:: ACTIVITY ::
Each entry is to be transcribed exactly, with nothing added or dropped.

:: INPUT MATERIAL ::
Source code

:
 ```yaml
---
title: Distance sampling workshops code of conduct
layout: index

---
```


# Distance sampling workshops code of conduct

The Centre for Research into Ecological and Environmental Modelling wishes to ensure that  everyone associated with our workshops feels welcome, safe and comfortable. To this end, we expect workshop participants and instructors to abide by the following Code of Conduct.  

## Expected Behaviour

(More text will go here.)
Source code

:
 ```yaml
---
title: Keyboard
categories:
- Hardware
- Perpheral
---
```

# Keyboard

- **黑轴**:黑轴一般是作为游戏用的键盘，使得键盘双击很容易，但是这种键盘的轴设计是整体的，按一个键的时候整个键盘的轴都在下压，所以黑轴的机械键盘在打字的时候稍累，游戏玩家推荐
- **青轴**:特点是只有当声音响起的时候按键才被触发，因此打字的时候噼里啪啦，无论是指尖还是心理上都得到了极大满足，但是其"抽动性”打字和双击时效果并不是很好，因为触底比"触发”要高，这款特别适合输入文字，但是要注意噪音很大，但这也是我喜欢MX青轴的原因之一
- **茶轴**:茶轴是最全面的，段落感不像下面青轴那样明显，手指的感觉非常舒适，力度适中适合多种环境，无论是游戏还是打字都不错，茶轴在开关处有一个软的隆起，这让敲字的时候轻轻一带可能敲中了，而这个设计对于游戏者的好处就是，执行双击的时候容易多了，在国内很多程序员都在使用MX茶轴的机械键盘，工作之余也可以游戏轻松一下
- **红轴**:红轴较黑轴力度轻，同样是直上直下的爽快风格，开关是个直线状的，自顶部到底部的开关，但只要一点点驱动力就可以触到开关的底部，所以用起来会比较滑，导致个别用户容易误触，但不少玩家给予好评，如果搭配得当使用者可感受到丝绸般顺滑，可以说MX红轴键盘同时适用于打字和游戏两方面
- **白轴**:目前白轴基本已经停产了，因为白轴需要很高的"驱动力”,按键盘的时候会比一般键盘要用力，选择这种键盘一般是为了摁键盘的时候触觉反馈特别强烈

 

:: OUTPUT FOR THIS EXERCISE ::
Source code

:
 ```yaml
---
title: Distance sampling workshops code of conduct
layout: index

---
```


# Distance sampling workshops code of conduct

The Centre for Research into Ecological and Environmental Modelling wishes to ensure that  everyone associated with our workshops feels welcome, safe and comfortable. To this end, we expect workshop participants and instructors to abide by the following Code of Conduct.  

## Expected Behaviour

(More text will go here.)
Source code

:
 ```yaml
---
title: Keyboard
categories:
- Hardware
- Perpheral
---
```

# Keyboard

- **黑轴**:黑轴一般是作为游戏用的键盘，使得键盘双击很容易，但是这种键盘的轴设计是整体的，按一个键的时候整个键盘的轴都在下压，所以黑轴的机械键盘在打字的时候稍累，游戏玩家推荐
- **青轴**:特点是只有当声音响起的时候按键才被触发，因此打字的时候噼里啪啦，无论是指尖还是心理上都得到了极大满足，但是其"抽动性”打字和双击时效果并不是很好，因为触底比"触发”要高，这款特别适合输入文字，但是要注意噪音很大，但这也是我喜欢MX青轴的原因之一
- **茶轴**:茶轴是最全面的，段落感不像下面青轴那样明显，手指的感觉非常舒适，力度适中适合多种环境，无论是游戏还是打字都不错，茶轴在开关处有一个软的隆起，这让敲字的时候轻轻一带可能敲中了，而这个设计对于游戏者的好处就是，执行双击的时候容易多了，在国内很多程序员都在使用MX茶轴的机械键盘，工作之余也可以游戏轻松一下
- **红轴**:红轴较黑轴力度轻，同样是直上直下的爽快风格，开关是个直线状的，自顶部到底部的开关，但只要一点点驱动力就可以触到开关的底部，所以用起来会比较滑，导致个别用户容易误触，但不少玩家给予好评，如果搭配得当使用者可感受到丝绸般顺滑，可以说MX红轴键盘同时适用于打字和游戏两方面
- **白轴**:目前白轴基本已经停产了，因为白轴需要很高的"驱动力”,按键盘的时候会比一般键盘要用力，选择这种键盘一般是为了摁键盘的时候触觉反馈特别强烈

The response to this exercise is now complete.